* _AIM OF THE EXERCISE_
Please retype the entries that follow exactly as they are, leaving the images behind.

[Document images with source code]
*****

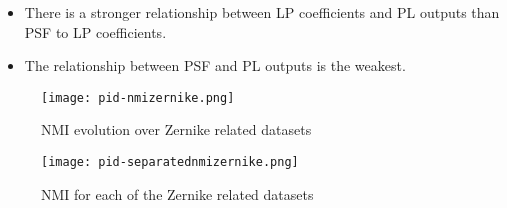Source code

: 		\begin{itemize}
			\item There is a stronger relationship between LP coefficients and PL outputs than PSF to LP coefficients.
			\item The relationship between PSF and PL outputs is the weakest.
			
		\end{itemize}		 
		\begin{figure*}[ht!]
			\centering
			\texttt{[image: pid-nmizernike.png]}
			\caption{NMI evolution over Zernike related datasets}
		\end{figure*}
		
		\begin{figure*}[ht!]
			\centering
			\texttt{[image: pid-separatednmizernike.png]}
			\caption{NMI for each of the Zernike related datasets}
		\end{figure*}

*****

* _WRITTEN ANSWER_
Source code

: 		\begin{itemize}
			\item There is a stronger relationship between LP coefficients and PL outputs than PSF to LP coefficients.
			\item The relationship between PSF and PL outputs is the weakest.
			
		\end{itemize}		 
		\begin{figure*}[ht!]
			\centering
			\texttt{[image: pid-nmizernike.png]}
			\caption{NMI evolution over Zernike related datasets}
		\end{figure*}
		
		\begin{figure*}[ht!]
			\centering
			\texttt{[image: pid-separatednmizernike.png]}
			\caption{NMI for each of the Zernike related datasets}
		\end{figure*}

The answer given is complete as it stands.